Very few clothing stores can honestly say that they are “clothing neutral.” The Closet Exchange (all 4 of the Great Plain Ave. retail locations for that matter) is one of the few exceptions. In the spirit of humanitarianism and environmentalism, The Closet Exchange, a consignment-clothing store for women, is committed to not wasting any of the articles of clothing that they sell.
Brenda Stark, owner of The Closet Exchange, uses a sophisticated computer based system to keep track of the gently pre-owned items left by consignment account holders. Once entered into the system, items are placed on the racks in the 3 retail stores for sale. The consignor receives 50% of the sale. Unsold clothing is donated to 4 local charities assisting women: Dress for Success, Circle of Hope, Rosie’s Place and Boomerangs. The consignor receives the tax credit for any donated items. In this closed loop, the store does not throw anything away. All of the charities reuse the clothing to support their programs for abused women, women re-entering the workforce, AIDS research, and women in immediate need. Each week, several hundred pieces of clothing are dropped off, processed and placed on the racks for sale. Donations to the above charities are made weekly. More specific information about this process is available on the store’s website: http://www.closetexchange.com/consignment/howto
While the clothing given to charity fills an important need for underprivileged women, there is a shortage of other basic necessities such as toiletries and make up. In response to this shortage, Brenda created a program called “Women Helping Women,” for the purpose of donating these items as well as clothing to charities.

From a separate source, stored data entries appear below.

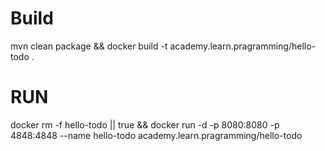# Build
mvn clean package && docker build -t academy.learn.pragramming/hello-todo .

# RUN

docker rm -f hello-todo || true && docker run -d -p 8080:8080 -p 4848:4848 --name hello-todo academy.learn.pragramming/hello-todo 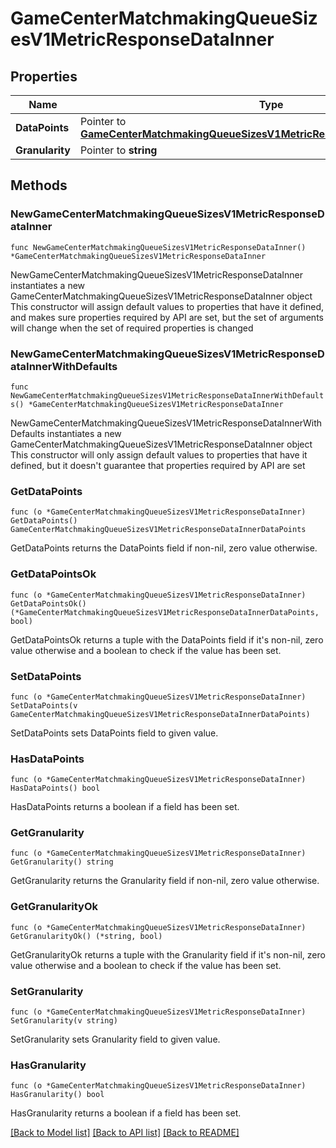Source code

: # GameCenterMatchmakingQueueSizesV1MetricResponseDataInner

## Properties

Name | Type | Description | Notes
------------ | ------------- | ------------- | -------------
**DataPoints** | Pointer to [**GameCenterMatchmakingQueueSizesV1MetricResponseDataInnerDataPoints**](GameCenterMatchmakingQueueSizesV1MetricResponseDataInnerDataPoints.md) |  | [optional] 
**Granularity** | Pointer to **string** |  | [optional] 

## Methods

### NewGameCenterMatchmakingQueueSizesV1MetricResponseDataInner

`func NewGameCenterMatchmakingQueueSizesV1MetricResponseDataInner() *GameCenterMatchmakingQueueSizesV1MetricResponseDataInner`

NewGameCenterMatchmakingQueueSizesV1MetricResponseDataInner instantiates a new GameCenterMatchmakingQueueSizesV1MetricResponseDataInner object
This constructor will assign default values to properties that have it defined,
and makes sure properties required by API are set, but the set of arguments
will change when the set of required properties is changed

### NewGameCenterMatchmakingQueueSizesV1MetricResponseDataInnerWithDefaults

`func NewGameCenterMatchmakingQueueSizesV1MetricResponseDataInnerWithDefaults() *GameCenterMatchmakingQueueSizesV1MetricResponseDataInner`

NewGameCenterMatchmakingQueueSizesV1MetricResponseDataInnerWithDefaults instantiates a new GameCenterMatchmakingQueueSizesV1MetricResponseDataInner object
This constructor will only assign default values to properties that have it defined,
but it doesn't guarantee that properties required by API are set

### GetDataPoints

`func (o *GameCenterMatchmakingQueueSizesV1MetricResponseDataInner) GetDataPoints() GameCenterMatchmakingQueueSizesV1MetricResponseDataInnerDataPoints`

GetDataPoints returns the DataPoints field if non-nil, zero value otherwise.

### GetDataPointsOk

`func (o *GameCenterMatchmakingQueueSizesV1MetricResponseDataInner) GetDataPointsOk() (*GameCenterMatchmakingQueueSizesV1MetricResponseDataInnerDataPoints, bool)`

GetDataPointsOk returns a tuple with the DataPoints field if it's non-nil, zero value otherwise
and a boolean to check if the value has been set.

### SetDataPoints

`func (o *GameCenterMatchmakingQueueSizesV1MetricResponseDataInner) SetDataPoints(v GameCenterMatchmakingQueueSizesV1MetricResponseDataInnerDataPoints)`

SetDataPoints sets DataPoints field to given value.

### HasDataPoints

`func (o *GameCenterMatchmakingQueueSizesV1MetricResponseDataInner) HasDataPoints() bool`

HasDataPoints returns a boolean if a field has been set.

### GetGranularity

`func (o *GameCenterMatchmakingQueueSizesV1MetricResponseDataInner) GetGranularity() string`

GetGranularity returns the Granularity field if non-nil, zero value otherwise.

### GetGranularityOk

`func (o *GameCenterMatchmakingQueueSizesV1MetricResponseDataInner) GetGranularityOk() (*string, bool)`

GetGranularityOk returns a tuple with the Granularity field if it's non-nil, zero value otherwise
and a boolean to check if the value has been set.

### SetGranularity

`func (o *GameCenterMatchmakingQueueSizesV1MetricResponseDataInner) SetGranularity(v string)`

SetGranularity sets Granularity field to given value.

### HasGranularity

`func (o *GameCenterMatchmakingQueueSizesV1MetricResponseDataInner) HasGranularity() bool`

HasGranularity returns a boolean if a field has been set.


[[Back to Model list]](../README.md#documentation-for-models) [[Back to API list]](../README.md#documentation-for-api-endpoints) [[Back to README]](../README.md)


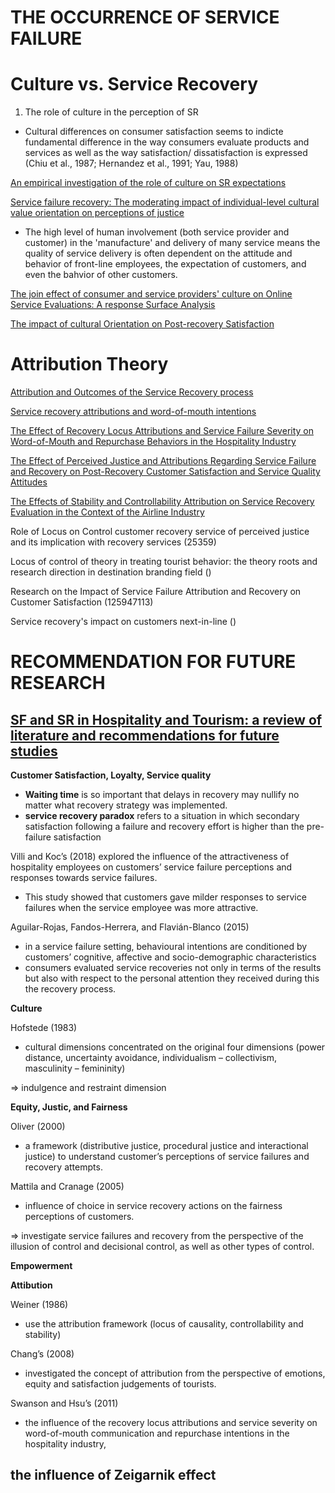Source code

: # THE OCCURRENCE OF SERVICE FAILURE

# Culture vs. Service Recovery

1. The role of culture in the perception of SR
- Cultural differences on consumer satisfaction seems to indicte fundamental difference in the way consumers evaluate products and services as well as the way satisfaction/ dissatisfaction is expressed (Chiu et al., 1987; Hernandez et al., 1991; Yau, 1988)


[An empirical investigation of the role of culture on SR expectations](https://sci-hub.se/https://www.emerald.com/insight/content/doi/10.1108/09604520510575263/full/html?skipTracking=true)


[Service failure recovery: The moderating impact of individual-level cultural value orientation on perceptions of justice](https://sci-hub.se/https://www.sciencedirect.com/science/article/abs/pii/S0167811606000462)
- The high level of human involvement (both service provider and customer) in the 'manufacture' and delivery of many service means the quality of service delivery is often dependent on the attitude and behavior of front-line employees, the expectation of customers, and even the bahvior of other customers.

[The join effect of consumer and service providers' culture on Online Service Evaluations: A response Surface Analysis](https://eprints.whiterose.ac.uk/154043/3/Manuscript_TM_1_V23.pdf)

[The impact of cultural Orientation on Post-recovery Satisfaction](https://citeseerx.ist.psu.edu/document?repid=rep1&type=pdf&doi=3d2722bee712e60d26f518b529f37488bf61456c)

# Attribution Theory
[Attribution and Outcomes of the Service Recovery process](https://sci-hub.se/https://www.jstor.org/stable/40470075)

[Service recovery attributions and word-of-mouth intentions](https://sci-hub.se/https://www.emerald.com/insight/content/doi/10.1108/03090560110363463/full/html)

[The Effect of Recovery Locus Attributions and Service Failure Severity on Word-of-Mouth and Repurchase Behaviors in the Hospitality Industry](https://sci-hub.se/https://journals.sagepub.com/doi/10.1177/1096348010382237#bibr23-1096348010382237)

[The Effect of Perceived Justice and Attributions Regarding Service Failure and Recovery on Post-Recovery Customer Satisfaction and Service Quality Attitudes](https://sci-hub.se/https://journals.sagepub.com/doi/abs/10.1177/109634800002400402)

[The Effects of Stability and Controllability Attribution on Service Recovery Evaluation in the Context of the Airline Industry](https://sci-hub.se/https://www.tandfonline.com/doi/abs/10.1080/10548408.2014.889642)

Role of Locus on Control customer recovery service of perceived justice and its implication with recovery services (25359)

Locus of control of theory in treating tourist behavior: the theory roots and research direction in destination branding field ()

Research on the Impact of Service Failure Attribution and Recovery on Customer Satisfaction (125947113)

Service recovery's impact on customers next-in-line ()

# RECOMMENDATION FOR FUTURE RESEARCH

## [SF and SR in Hospitality and Tourism: a review of literature and recommendations for future studies](https://www.researchgate.net/profile/Erdogan-Koc/publication/328722656_Service_failures_and_recovery_in_hospitality_and_tourism_a_review_of_literature_and_recommendations_for_future_research/links/6087192a8ea909241e28bad1/Service-failures-and-recovery-in-hospitality-and-tourism-a-review-of-literature-and-recommendations-for-future-research.pdf)
__Customer Satisfaction, Loyalty, Service quality__
- __Waiting time__ is so important that delays in recovery may nullify no matter what recovery strategy was implemented.
- __service recovery paradox__ refers to a situation in which secondary satisfaction following a failure and recovery effort is higher than the pre-failure satisfaction

Villi and Koc’s (2018) 
explored the influence of the attractiveness of hospitality employees on customers’ service failure perceptions and responses towards service failures.
- This study showed that customers gave milder responses to service failures when the service employee was more attractive.

Aguilar-Rojas, Fandos-Herrera, and Flavián-Blanco (2015)
- in a service failure setting, behavioural intentions are conditioned by customers’ cognitive, affective and socio-demographic characteristics
- consumers evaluated service recoveries not only in terms of the results but also with respect to the personal attention they received during this the recovery process.

__Culture__

Hofstede (1983)
- cultural dimensions concentrated on the original four dimensions (power distance, uncertainty avoidance, individualism – collectivism, masculinity – femininity)

=> indulgence and restraint dimension

__Equity, Justic, and Fairness__

Oliver (2000)
- a framework (distributive justice, procedural justice and interactional justice) to understand customer’s perceptions of service failures and recovery attempts.

Mattila and Cranage (2005) 
- influence of choice in service recovery actions on the fairness perceptions of customers.

=> investigate service failures and recovery from the perspective of the illusion of control and decisional control, as well as other types of control.

__Empowerment__

__Attibution__

Weiner (1986)
- use the attribution framework (locus of causality, controllability and stability)

Chang’s (2008)
- investigated the concept of attribution from the perspective of emotions, equity and satisfaction judgements of tourists.

Swanson and Hsu’s (2011)
- the influence of the recovery locus attributions and service severity on word-of-mouth communication and repurchase intentions in the hospitality industry,
## the influence of Zeigarnik effect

The Closet Exchange’s consignment embodies some of the fundamental principles of environmentalism: reducing and reusing. By reusing clothes and other items the need for new clothes is reduced. In other words, the chain does its small part to reduce demand for the production of new clothes, a production process that uses a lot of materials and energy. The Closet Exchange is a good example about how you can think outside the “solar and wind box” for ways to “be green.”